Exercise data:
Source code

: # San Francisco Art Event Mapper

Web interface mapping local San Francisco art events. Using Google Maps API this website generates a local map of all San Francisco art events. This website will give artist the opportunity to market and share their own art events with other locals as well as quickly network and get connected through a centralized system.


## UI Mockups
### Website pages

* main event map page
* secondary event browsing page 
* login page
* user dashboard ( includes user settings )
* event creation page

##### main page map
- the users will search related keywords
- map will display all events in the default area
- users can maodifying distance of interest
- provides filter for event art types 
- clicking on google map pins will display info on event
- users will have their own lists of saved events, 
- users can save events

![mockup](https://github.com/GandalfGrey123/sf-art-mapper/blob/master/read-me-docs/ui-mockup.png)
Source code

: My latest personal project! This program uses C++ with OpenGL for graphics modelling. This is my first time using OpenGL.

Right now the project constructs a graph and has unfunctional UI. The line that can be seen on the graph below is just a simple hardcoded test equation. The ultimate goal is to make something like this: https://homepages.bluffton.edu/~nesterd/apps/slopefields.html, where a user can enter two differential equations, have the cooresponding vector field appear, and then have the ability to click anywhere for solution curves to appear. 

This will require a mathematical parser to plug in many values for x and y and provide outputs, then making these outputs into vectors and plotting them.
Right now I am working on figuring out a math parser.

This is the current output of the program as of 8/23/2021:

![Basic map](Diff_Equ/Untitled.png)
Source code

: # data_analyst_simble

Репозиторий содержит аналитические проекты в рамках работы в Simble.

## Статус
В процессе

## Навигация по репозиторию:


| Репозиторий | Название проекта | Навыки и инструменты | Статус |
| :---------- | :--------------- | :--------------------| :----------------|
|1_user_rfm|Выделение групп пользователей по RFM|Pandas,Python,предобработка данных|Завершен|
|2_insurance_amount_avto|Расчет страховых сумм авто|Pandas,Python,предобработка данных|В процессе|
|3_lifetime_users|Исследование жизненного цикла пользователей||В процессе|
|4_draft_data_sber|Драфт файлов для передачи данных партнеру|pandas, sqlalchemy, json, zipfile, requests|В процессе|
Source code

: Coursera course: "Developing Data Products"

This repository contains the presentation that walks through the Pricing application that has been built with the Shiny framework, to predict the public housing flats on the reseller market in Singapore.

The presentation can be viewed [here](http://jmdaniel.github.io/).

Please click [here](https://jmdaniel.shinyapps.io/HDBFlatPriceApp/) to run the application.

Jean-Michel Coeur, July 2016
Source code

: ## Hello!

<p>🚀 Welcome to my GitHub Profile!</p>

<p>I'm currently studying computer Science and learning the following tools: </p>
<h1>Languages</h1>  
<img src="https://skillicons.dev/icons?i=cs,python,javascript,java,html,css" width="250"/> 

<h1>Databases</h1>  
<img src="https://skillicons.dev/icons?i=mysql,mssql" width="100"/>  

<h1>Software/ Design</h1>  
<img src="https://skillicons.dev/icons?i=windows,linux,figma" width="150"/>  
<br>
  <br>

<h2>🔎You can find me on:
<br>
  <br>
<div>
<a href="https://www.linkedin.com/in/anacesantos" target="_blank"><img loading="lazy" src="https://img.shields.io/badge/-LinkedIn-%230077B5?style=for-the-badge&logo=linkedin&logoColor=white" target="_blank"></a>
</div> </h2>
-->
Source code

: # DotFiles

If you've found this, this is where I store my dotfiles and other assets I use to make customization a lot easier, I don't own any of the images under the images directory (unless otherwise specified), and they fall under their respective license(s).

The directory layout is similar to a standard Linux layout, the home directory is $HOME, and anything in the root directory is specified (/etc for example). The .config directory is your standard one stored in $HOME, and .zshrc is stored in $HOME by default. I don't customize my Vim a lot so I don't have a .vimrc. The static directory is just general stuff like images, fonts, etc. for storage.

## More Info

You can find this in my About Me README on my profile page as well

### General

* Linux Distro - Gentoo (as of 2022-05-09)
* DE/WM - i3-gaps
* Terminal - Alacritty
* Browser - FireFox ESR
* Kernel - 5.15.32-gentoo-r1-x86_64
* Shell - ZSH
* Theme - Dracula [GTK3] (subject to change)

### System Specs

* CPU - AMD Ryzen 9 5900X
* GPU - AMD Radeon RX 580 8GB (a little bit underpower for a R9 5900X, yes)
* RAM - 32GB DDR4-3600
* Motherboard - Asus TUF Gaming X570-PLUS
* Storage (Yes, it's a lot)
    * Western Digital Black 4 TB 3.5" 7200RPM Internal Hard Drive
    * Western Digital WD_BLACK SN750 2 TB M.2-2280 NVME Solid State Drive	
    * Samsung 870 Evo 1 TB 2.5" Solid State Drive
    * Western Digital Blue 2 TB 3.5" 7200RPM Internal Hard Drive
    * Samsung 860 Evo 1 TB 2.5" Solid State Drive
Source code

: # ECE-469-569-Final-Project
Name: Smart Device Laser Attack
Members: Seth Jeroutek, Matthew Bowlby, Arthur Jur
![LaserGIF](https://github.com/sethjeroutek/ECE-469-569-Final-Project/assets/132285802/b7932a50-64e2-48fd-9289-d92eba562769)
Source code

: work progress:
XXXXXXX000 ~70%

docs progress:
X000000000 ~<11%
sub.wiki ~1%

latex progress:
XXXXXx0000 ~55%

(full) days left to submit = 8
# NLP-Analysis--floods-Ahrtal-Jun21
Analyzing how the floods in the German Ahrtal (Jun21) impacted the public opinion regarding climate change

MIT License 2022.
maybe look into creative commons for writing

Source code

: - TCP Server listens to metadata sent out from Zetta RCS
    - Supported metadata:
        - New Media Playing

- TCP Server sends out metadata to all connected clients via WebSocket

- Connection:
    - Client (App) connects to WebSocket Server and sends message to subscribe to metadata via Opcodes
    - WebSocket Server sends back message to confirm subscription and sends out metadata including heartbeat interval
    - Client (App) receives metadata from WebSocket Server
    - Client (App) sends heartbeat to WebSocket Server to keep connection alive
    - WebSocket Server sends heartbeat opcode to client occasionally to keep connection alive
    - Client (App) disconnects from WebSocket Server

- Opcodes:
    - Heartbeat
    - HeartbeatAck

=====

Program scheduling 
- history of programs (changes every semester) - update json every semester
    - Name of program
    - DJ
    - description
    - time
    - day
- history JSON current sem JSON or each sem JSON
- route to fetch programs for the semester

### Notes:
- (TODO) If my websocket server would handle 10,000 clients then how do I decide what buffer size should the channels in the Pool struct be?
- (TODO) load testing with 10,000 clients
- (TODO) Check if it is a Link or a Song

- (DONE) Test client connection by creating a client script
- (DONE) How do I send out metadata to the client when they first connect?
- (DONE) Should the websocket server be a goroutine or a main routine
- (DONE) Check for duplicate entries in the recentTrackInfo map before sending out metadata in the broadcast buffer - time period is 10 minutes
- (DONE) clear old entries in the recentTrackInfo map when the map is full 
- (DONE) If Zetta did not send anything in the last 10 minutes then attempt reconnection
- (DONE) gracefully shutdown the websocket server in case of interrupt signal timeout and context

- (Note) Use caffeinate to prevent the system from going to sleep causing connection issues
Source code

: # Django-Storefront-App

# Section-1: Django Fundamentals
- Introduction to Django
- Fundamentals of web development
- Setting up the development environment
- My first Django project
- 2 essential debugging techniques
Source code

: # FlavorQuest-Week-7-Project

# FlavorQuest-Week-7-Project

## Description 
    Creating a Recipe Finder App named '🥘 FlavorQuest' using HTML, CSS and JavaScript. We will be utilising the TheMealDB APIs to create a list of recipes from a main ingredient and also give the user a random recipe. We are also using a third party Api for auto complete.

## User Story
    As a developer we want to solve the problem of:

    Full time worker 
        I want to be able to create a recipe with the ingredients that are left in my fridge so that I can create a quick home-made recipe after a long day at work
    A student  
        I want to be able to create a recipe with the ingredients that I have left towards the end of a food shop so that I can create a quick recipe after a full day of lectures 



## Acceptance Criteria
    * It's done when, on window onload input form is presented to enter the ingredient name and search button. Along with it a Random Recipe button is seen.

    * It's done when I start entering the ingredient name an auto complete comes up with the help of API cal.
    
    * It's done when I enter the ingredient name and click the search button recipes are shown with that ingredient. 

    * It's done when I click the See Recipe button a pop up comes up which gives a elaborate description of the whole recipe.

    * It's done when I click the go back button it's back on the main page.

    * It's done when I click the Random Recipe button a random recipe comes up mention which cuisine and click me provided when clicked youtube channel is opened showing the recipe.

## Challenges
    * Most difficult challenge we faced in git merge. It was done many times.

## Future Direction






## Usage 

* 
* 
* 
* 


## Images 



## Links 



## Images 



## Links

Work request:
Using the records above, select and copy every line that has the word "keep".

Solution for this task:
    - Client (App) sends heartbeat to WebSocket Server to keep connection alive
    - WebSocket Server sends heartbeat opcode to client occasionally to keep connection alive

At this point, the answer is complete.